_TASK GOAL:_
Your task is to work out how many lines in the data include the word "into". Reply with the number alone.

_RECORDS SUPPLIED:_

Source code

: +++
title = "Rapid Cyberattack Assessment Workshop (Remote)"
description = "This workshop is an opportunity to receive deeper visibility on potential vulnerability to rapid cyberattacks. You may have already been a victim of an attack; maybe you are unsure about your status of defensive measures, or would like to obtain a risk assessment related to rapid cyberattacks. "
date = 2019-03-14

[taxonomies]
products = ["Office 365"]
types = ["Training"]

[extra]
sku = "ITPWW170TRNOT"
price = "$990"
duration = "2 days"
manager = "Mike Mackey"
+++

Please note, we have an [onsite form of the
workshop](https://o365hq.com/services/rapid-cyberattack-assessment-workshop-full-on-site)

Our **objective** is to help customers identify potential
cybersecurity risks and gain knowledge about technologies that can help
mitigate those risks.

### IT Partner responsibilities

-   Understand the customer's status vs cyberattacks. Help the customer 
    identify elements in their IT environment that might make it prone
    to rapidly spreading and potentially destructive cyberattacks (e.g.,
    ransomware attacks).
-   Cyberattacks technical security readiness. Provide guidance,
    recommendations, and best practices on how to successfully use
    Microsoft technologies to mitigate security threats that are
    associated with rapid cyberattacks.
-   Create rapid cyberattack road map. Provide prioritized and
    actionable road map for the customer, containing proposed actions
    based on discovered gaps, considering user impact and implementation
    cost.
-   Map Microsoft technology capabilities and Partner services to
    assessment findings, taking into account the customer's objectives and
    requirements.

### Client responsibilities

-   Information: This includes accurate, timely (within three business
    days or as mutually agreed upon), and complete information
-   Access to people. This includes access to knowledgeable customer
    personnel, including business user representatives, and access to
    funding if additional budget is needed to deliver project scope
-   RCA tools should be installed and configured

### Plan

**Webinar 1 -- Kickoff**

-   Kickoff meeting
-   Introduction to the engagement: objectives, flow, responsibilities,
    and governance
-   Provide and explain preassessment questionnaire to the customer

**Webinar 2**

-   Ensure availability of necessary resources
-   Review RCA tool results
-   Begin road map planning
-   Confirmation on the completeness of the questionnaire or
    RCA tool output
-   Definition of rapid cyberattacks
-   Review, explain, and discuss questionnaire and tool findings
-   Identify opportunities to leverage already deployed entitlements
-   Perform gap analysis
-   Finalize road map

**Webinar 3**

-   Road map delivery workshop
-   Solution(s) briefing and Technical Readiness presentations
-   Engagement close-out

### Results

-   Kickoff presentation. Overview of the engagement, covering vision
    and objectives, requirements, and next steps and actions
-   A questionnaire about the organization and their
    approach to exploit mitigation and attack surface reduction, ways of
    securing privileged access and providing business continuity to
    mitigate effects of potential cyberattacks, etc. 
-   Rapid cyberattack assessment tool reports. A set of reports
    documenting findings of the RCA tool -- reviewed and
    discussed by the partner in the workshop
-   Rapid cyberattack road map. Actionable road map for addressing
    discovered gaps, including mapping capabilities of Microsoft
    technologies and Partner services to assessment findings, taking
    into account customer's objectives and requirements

_RESPONSE AREA:_
2